» Action item
Each line of the data below that holds the word "paciente" is to be reported in full.

» Material for the task
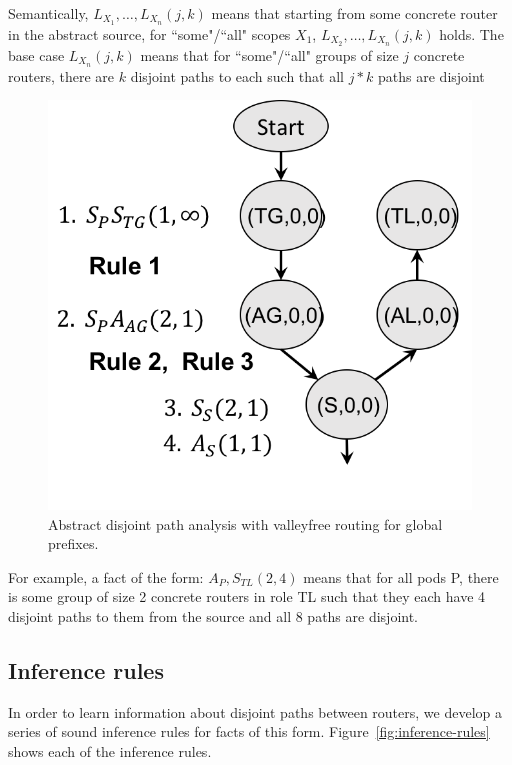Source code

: \documentclass{sig-alternate-10pt}
\begin{document}
Semantically, $L_{X_1}, \ldots, L_{X_n}(j,k)$ means that starting from some concrete router in the abstract source, for ``some"/``all" scopes $X_1$, $L_{X_2}, \ldots, L_{X_n}(j,k)$ holds. The base case $L_{X_n}(j,k)$ means that for ``some"/``all" groups of size $j$ concrete routers, there are $k$ disjoint paths to each such that all $j*k$ paths are disjoint

\begin{figure}
  \begin{center}
    \includegraphics[width=.66\columnwidth]{figures/analysis}
  \end{center}
  \caption{Abstract disjoint path analysis with valleyfree routing for global prefixes. \label{fig:compilation-times}}
  \vspace{-1em}
\end{figure}

For example, a fact of the form: $A_P, S_{TL}(2,4)$ means that for all pods P, there is some group of size 2 concrete routers in role TL such that they each have 4 disjoint paths to them from the source and all 8 paths are disjoint.

\subsection{Inference rules}

In order to learn information about disjoint paths between routers, we develop a series of sound inference rules for facts of this form. Figure~\ref{fig:inference-rules} shows each of the inference rules.


%
%
%
%
\end{document}
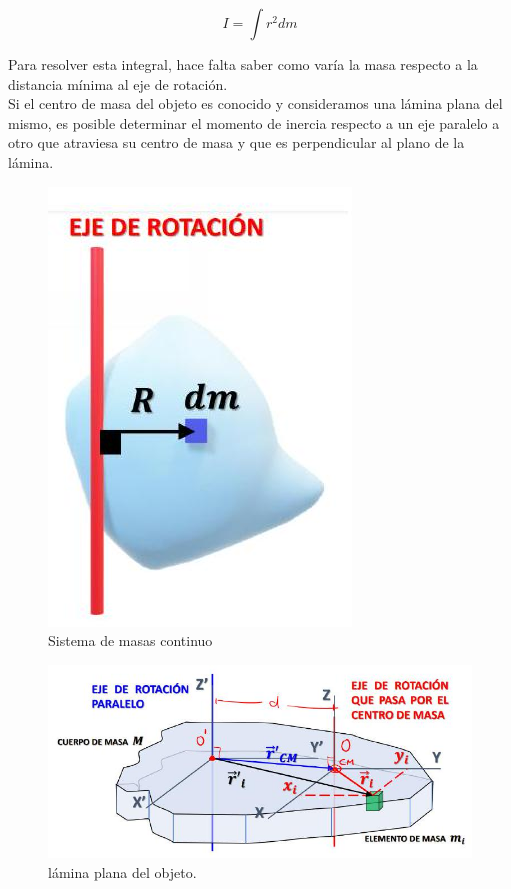 \documentclass[10pt]{article}
\begin{document}
\begin{equation*}
I=\int r^{2} d m \tag{5}
\end{equation*}


Para resolver esta integral, hace falta saber como varía la masa respecto a la distancia mínima al eje de rotación.\\

Si el centro de masa del objeto es conocido y consideramos una lámina plana del mismo, es posible determinar el momento de inercia respecto a un eje paralelo a otro que atraviesa su centro de masa y que es perpendicular al plano de la lámina.
\begin{figure}[H]
    \centering
\includegraphics[scale = 0.30, center]{2025_04_01_ea720b93e8ebb5d0c6aeg-05}
\caption{Sistema de masas continuo}
\end{figure}


\begin{figure}[H]
    \centering
\includegraphics[scale = 0.30, center]{2025_04_01_ea720b93e8ebb5d0c6aeg-05(1)}
\caption{lámina plana del objeto. }
\end{figure}
\end{document}
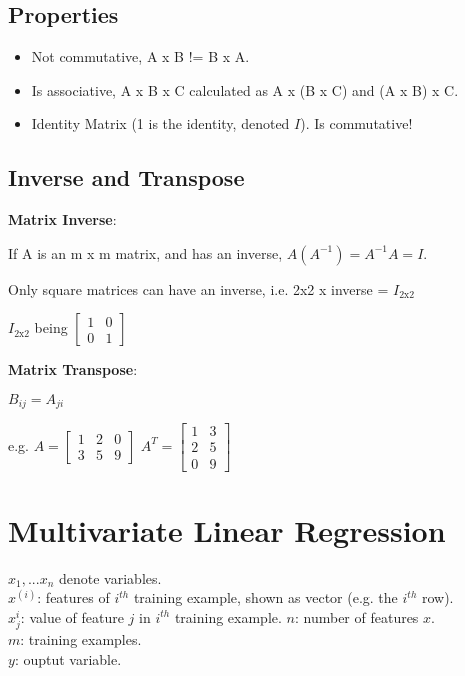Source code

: \documentclass[12pt, a4paper]{article}
\begin{document}
  \newpage

  \subsection{Properties}

    \begin{itemize}
      \item Not commutative, A x B != B x A.
      \item Is associative, A x B x C calculated as A x (B x C) and
        (A x B) x C.
      \item Identity Matrix (1 is the identity, denoted $I$). 
        Is commutative!
    \end{itemize}		    

  \subsection{Inverse and Transpose}

    \textbf{Matrix Inverse}:

    If A is an m x m matrix, and has an inverse,
    $A(A^{-1}) = A^{-1} A = I$.		  

    Only square matrices can have an inverse, i.e. 2x2 x inverse = 
    $I_{\text{2x2}}$

    $I_{\text{2x2}}$ being $\begin{bmatrix} 1 & 0 \\ 0 & 1 \end{bmatrix}$

    \textbf{Matrix Transpose}:

    $B_{ij} = A_{ji}$

    e.g. 
    $A = \begin{bmatrix} 1 & 2 & 0 \\ 3 & 5 & 9 \end{bmatrix}$
    $A^T = \begin{bmatrix} 1 & 3 \\ 2 & 5 \\ 0 & 9 \end{bmatrix}$	    

  \newpage

\section{Multivariate Linear Regression}

  $x_1,... x_n$ denote variables.\\
  $x^{(i)}$: features of $i^{th}$ training example, shown as vector 
      (e.g. the $i^{th}$ row).\\
  $x_j^{i}$: value of feature $j$ in $i^{th}$ training example.
  $n$: number of features $x$.\\
  $m$: training examples.\\
  $y$: ouptut variable.\\
\end{document}
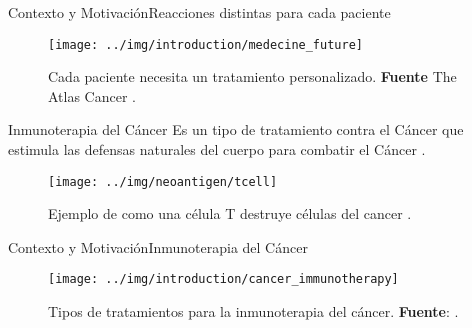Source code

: \documentclass[10pt]{beamer}
\newcommand{\1}{
	\setbeamertemplate{background}{
		\texttt{[image: img/1]}
		\tikz[overlay] \fill[fill opacity=0.75,fill=white] (0,0) rectangle (-\paperwidth,\paperheight);
	}
}
\begin{document}
\begin{frame}{Contexto y Motivación}{Reacciones distintas para cada paciente}

	
	\begin{figure}[]
		\centering
		\texttt{[image: ../img/introduction/medecine\_future]}
		\caption{Cada paciente necesita un tratamiento personalizado. \textbf{Fuente} The Atlas Cancer \cite{pdx2023}.}
	\end{figure}
\end{frame}












\begin{frame}{Inmunoterapia del Cáncer}{}		
	Es un tipo de tratamiento contra el Cáncer que estimula las defensas naturales del cuerpo para combatir el Cáncer \cite{inmunoterapy2022}.
		
	\begin{figure}
		\texttt{[image: ../img/neoantigen/tcell]}
		\caption{Ejemplo de como una célula T destruye células del cancer \cite{nortshore2022}.}
	\end{figure}		
\end{frame}


\begin{frame}{Contexto y Motivación}{Inmunoterapia del Cáncer}
	
	
	\begin{figure}[]
		\centering
		\texttt{[image: ../img/introduction/cancer\_immunotherapy]}
		\caption{Tipos de tratamientos para la inmunoterapia del cáncer. \textbf{Fuente}: \cite{kciuk2023recent}.}
	\end{figure}
\end{frame}
\end{document}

» Result of the exercise
\begin{frame}{Contexto y Motivación}{Reacciones distintas para cada paciente}
		\caption{Cada paciente necesita un tratamiento personalizado. \textbf{Fuente} The Atlas Cancer \cite{pdx2023}.}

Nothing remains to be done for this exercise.